EXERCISE INPUT section start

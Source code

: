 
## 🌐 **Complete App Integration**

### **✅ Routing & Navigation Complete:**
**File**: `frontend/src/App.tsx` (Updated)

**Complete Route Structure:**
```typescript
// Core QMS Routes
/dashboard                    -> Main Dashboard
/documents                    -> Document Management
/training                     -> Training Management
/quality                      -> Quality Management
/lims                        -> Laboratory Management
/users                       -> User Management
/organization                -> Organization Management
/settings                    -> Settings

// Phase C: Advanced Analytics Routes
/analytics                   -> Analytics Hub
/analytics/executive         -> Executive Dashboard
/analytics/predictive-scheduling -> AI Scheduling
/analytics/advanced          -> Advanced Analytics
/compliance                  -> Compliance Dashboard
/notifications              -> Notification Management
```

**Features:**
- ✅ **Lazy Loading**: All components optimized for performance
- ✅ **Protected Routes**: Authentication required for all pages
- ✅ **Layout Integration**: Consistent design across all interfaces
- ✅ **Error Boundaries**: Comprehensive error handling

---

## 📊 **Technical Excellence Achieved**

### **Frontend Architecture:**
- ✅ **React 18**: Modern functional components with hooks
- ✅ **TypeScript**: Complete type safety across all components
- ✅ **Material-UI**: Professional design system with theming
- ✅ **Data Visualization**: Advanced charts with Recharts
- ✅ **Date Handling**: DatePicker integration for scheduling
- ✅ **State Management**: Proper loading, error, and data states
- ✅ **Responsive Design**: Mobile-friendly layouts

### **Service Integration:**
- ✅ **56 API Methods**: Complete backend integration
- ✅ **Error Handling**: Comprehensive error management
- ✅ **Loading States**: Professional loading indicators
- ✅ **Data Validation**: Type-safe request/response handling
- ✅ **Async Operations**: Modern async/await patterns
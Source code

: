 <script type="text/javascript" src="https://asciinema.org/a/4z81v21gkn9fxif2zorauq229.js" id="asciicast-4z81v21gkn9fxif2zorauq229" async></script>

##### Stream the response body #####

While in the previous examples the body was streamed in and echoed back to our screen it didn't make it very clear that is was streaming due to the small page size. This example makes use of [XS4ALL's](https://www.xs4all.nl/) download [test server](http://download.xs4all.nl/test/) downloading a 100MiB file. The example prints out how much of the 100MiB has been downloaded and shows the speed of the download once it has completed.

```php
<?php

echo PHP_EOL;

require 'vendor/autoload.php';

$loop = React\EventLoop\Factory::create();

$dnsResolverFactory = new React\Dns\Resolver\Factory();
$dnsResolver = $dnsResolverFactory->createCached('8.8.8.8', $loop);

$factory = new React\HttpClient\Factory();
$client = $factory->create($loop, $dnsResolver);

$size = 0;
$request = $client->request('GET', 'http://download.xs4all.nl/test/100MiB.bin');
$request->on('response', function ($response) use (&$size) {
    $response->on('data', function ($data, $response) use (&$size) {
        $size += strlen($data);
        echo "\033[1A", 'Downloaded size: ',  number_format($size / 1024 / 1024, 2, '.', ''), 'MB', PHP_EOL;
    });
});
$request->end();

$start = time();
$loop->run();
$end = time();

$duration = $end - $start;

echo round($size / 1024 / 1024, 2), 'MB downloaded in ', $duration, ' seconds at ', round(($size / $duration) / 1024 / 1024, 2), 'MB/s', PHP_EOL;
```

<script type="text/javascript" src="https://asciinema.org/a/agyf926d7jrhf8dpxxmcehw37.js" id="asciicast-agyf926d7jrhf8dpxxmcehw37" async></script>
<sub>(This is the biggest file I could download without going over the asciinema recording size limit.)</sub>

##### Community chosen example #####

EXERCISE INPUT section end

◆ WHAT YOU NEED TO DO
Your answer should consist of the lines from the line with "- ✅ **Data Visualization**: Advanced" to the line with "- ✅ **Error Handling**: Comprehensive" above, repeated exactly, both ends included.

◆ ANSWER SECTION
- ✅ **Data Visualization**: Advanced charts with Recharts
- ✅ **Date Handling**: DatePicker integration for scheduling
- ✅ **State Management**: Proper loading, error, and data states
- ✅ **Responsive Design**: Mobile-friendly layouts

### **Service Integration:**
- ✅ **56 API Methods**: Complete backend integration
- ✅ **Error Handling**: Comprehensive error management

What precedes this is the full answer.